Activity -
Can you pull out each line of the data below that includes the word "nonempty"?

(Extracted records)
>>>
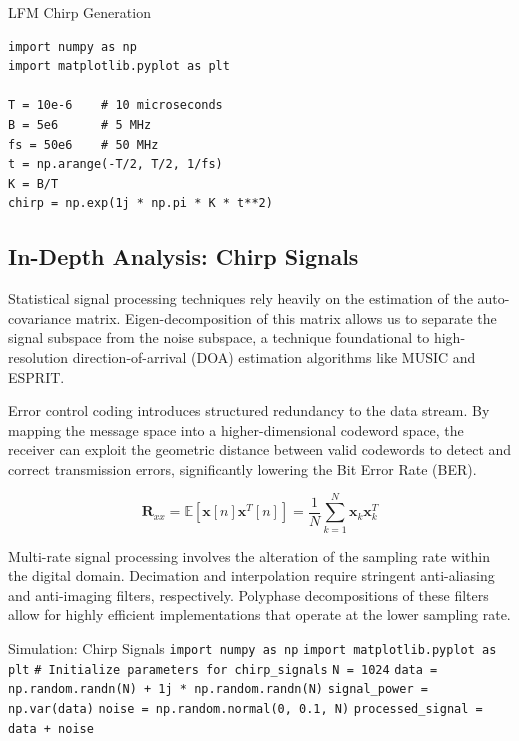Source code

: \begin{pythonbox}{LFM Chirp Generation}
\begin{verbatim}
import numpy as np
import matplotlib.pyplot as plt

T = 10e-6    # 10 microseconds
B = 5e6      # 5 MHz
fs = 50e6    # 50 MHz
t = np.arange(-T/2, T/2, 1/fs)
K = B/T
chirp = np.exp(1j * np.pi * K * t**2)
\end{verbatim}
\end{pythonbox}

\subsection{In-Depth Analysis: Chirp Signals}
Statistical signal processing techniques rely heavily on the estimation of the auto-covariance matrix. Eigen-decomposition of this matrix allows us to separate the signal subspace from the noise subspace, a technique foundational to high-resolution direction-of-arrival (DOA) estimation algorithms like MUSIC and ESPRIT.

Error control coding introduces structured redundancy to the data stream. By mapping the message space into a higher-dimensional codeword space, the receiver can exploit the geometric distance between valid codewords to detect and correct transmission errors, significantly lowering the Bit Error Rate (BER).

\begin{equation}
    \mathbf{R}_{xx} = \mathbb{E}[\mathbf{x}[n]\mathbf{x}^T[n]] = \frac{1}{N} \sum_{k=1}^{N} \mathbf{x}_k \mathbf{x}_k^T
\end{equation}

Multi-rate signal processing involves the alteration of the sampling rate within the digital domain. Decimation and interpolation require stringent anti-aliasing and anti-imaging filters, respectively. Polyphase decompositions of these filters allow for highly efficient implementations that operate at the lower sampling rate.

\begin{pythonbox}{Simulation: Chirp Signals}
\texttt{import numpy as np}
\texttt{import matplotlib.pyplot as plt}
\texttt{}
\texttt{\# Initialize parameters for chirp\_signals}
\texttt{N = 1024}
\texttt{data = np.random.randn(N) + 1j * np.random.randn(N)}
\texttt{signal\_power = np.var(data)}
\texttt{noise = np.random.normal(0, 0.1, N)}
\texttt{processed\_signal = data + noise}
\end{pythonbox}

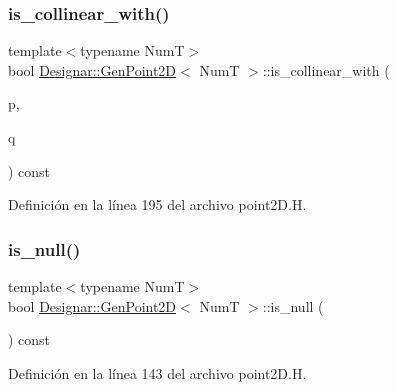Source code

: \mbox{\label{class_designar_1_1_gen_point2_d_a5ffe32dc4a322ba54d2bcc0d4b2a04e6}} 
\subsubsection{\texorpdfstring{is\+\_\+collinear\+\_\+with()}{is\_collinear\_with()}}
{\footnotesize\ttfamily template$<$typename NumT$>$ \\
bool \hyperlink{class_designar_1_1_gen_point2_d}{Designar\+::\+Gen\+Point2D}$<$ NumT $>$\+::is\+\_\+collinear\+\_\+with (\begin{DoxyParamCaption}\item[{const \hyperlink{class_designar_1_1_gen_point2_d}{Gen\+Point2D}$<$ NumT $>$ \&}]{p,  }\item[{const \hyperlink{class_designar_1_1_gen_point2_d}{Gen\+Point2D}$<$ NumT $>$ \&}]{q }\end{DoxyParamCaption}) const\hspace{0.3cm}{\ttfamily [inline]}}



Definición en la línea 195 del archivo point2\+D.\+H.

\mbox{\label{class_designar_1_1_gen_point2_d_aa6c5b4c078b46565646f1bd93dae5bf4}} 
\subsubsection{\texorpdfstring{is\+\_\+null()}{is\_null()}}
{\footnotesize\ttfamily template$<$typename NumT$>$ \\
bool \hyperlink{class_designar_1_1_gen_point2_d}{Designar\+::\+Gen\+Point2D}$<$ NumT $>$\+::is\+\_\+null (\begin{DoxyParamCaption}{ }\end{DoxyParamCaption}) const\hspace{0.3cm}{\ttfamily [inline]}}



Definición en la línea 143 del archivo point2\+D.\+H.

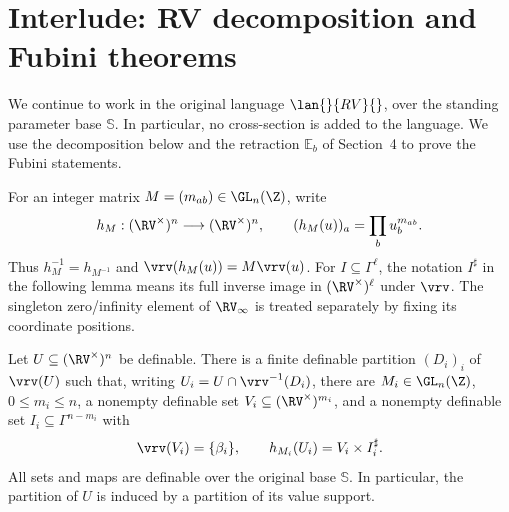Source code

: \section{Interlude: RV decomposition and Fubini theorems}\label{csndag}

We continue to work in the original language $\lan{}{RV}{}$, over the
standing parameter base $\mathbb S$. In particular, no cross-section is
added to the language. We use the decomposition below and the
retraction $\mathbb E_b$ of Section~4 to prove the Fubini statements.

For an integer matrix $M=(m_{ab})\in\GL_n(\Z)$, write
\[
 h_M:(\RV^\times)^n\longrightarrow(\RV^\times)^n,\qquad
 (h_M(u))_a=\prod_b u_b^{m_{ab}}.
\]
Thus $h_M^{-1}=h_{M^{-1}}$ and
$\vrv(h_M(u))=M\vrv(u)$. For $I\subseteq\Gamma^\ell$, the notation
$I^\sharp$ in the following lemma means its full inverse image in
$(\RV^\times)^\ell$ under $\vrv$. The singleton zero/infinity element
of $\RV_\infty$ is treated separately by fixing its coordinate positions.

\setcounter{thm}{11}
\begin{lem}\label{coh:decom}
Let $U\subseteq(\RV^\times)^n$ be definable. There is a finite definable
partition $(D_i)_i$ of $\vrv(U)$ such that, writing
$U_i=U\cap\vrv^{-1}(D_i)$, there are $M_i\in\GL_n(\Z)$,
$0\leq m_i\leq n$, a nonempty definable set
$V_i\subseteq(\RV^\times)^{m_i}$, and a nonempty definable set
$I_i\subseteq\Gamma^{n-m_i}$ with
\[
 \vrv(V_i)=\{\beta_i\},\qquad
 h_{M_i}(U_i)=V_i\times I_i^\sharp .
\]
All sets and maps are definable over the original base $\mathbb S$.
In particular, the partition of $U$ is induced by a partition of
its value support.
\end{lem}

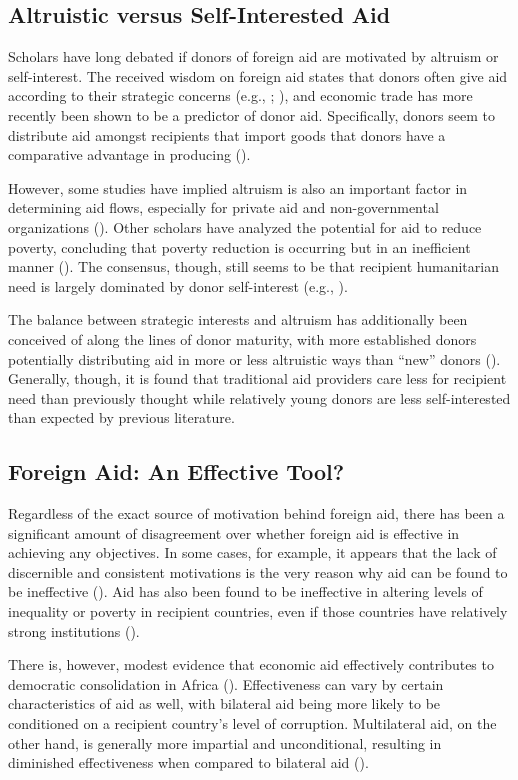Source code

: \subsection*{Altruistic versus Self-Interested Aid}
Scholars have long debated if donors of foreign aid are motivated by altruism or self-interest. The received wisdom on foreign aid states that donors often give aid according to their strategic concerns (e.g., \cite{mckinlay1977}; \cite{alesina2000}), and economic trade has more recently been shown to be a predictor of donor aid. Specifically, donors seem to distribute aid amongst recipients that import goods that donors have a comparative advantage in producing (\cite{younas2008}).

However, some studies have implied altruism is also an important factor in determining aid flows, especially for private aid and non-governmental organizations (\cite{buthe2012}). Other scholars have analyzed the potential for aid to reduce poverty, concluding that poverty reduction is occurring but in an inefficient manner (\cite{collier2002}). The consensus, though, still seems to be that recipient humanitarian need is largely dominated by donor self-interest (e.g., \cite{hoeffler2011}).

The balance between strategic interests and altruism has additionally been conceived of along the lines of donor maturity, with more established donors potentially distributing aid in more or less altruistic ways than ``new'' donors (\cite{dreher2011}). Generally, though, it is found that traditional aid providers care less for recipient need than previously thought while relatively young donors are less self-interested than expected by previous literature.

\subsection*{Foreign Aid: An Effective Tool?}
Regardless of the exact source of motivation behind foreign aid, there has been a significant amount of disagreement over whether foreign aid is effective in achieving any objectives. In some cases, for example, it appears that the lack of discernible and consistent motivations is the very reason why aid can be found to be ineffective (\cite{collier2002}). Aid has also been found to be ineffective in altering levels of inequality or poverty in recipient countries, even if those countries have relatively strong institutions (\cite{chong2009a}).

There is, however, modest evidence that economic aid effectively contributes to democratic consolidation in Africa (\cite{dietrich2015a}). Effectiveness can vary by certain characteristics of aid as well, with bilateral aid being more likely to be conditioned on a recipient country's level of corruption. Multilateral aid, on the other hand, is generally more impartial and unconditional, resulting in diminished effectiveness when compared to bilateral aid (\cite{christensen2011}).

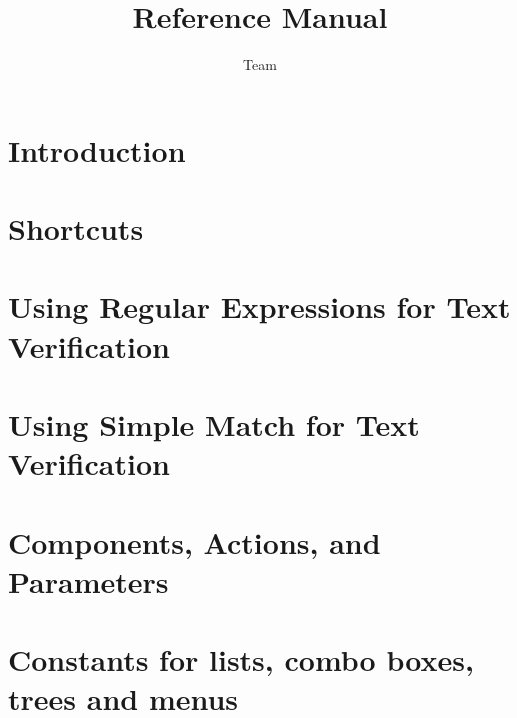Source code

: \documentclass[en,a4paper,twoside,manual,guidancer]{bxreport}
\begin{document}
\title{\app{} Reference Manual}
\author*{\app{} Team}{}
\maketitle

\tableofcontents
\renewcommand{\bxcomment}[2]{}%
\clearpage

\chapter{Introduction}

\clearpage

\chapter{Shortcuts}

\clearpage

\chapter{Using Regular Expressions for Text Verification}
\label{regex}

\clearpage

\chapter{Using Simple Match for Text Verification}
\label{simplematch}

\clearpage

\chapter{Components, Actions, and Parameters}
 \label{actparam}
 
 \clearpage

\chapter{Constants for lists, combo boxes, trees and menus}
\label{constants}

\clearpage
\end{document}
<<<
Answer box -
$0\leq m_i\leq n$, a nonempty definable set
$V_i\subseteq(\RV^\times)^{m_i}$, and a nonempty definable set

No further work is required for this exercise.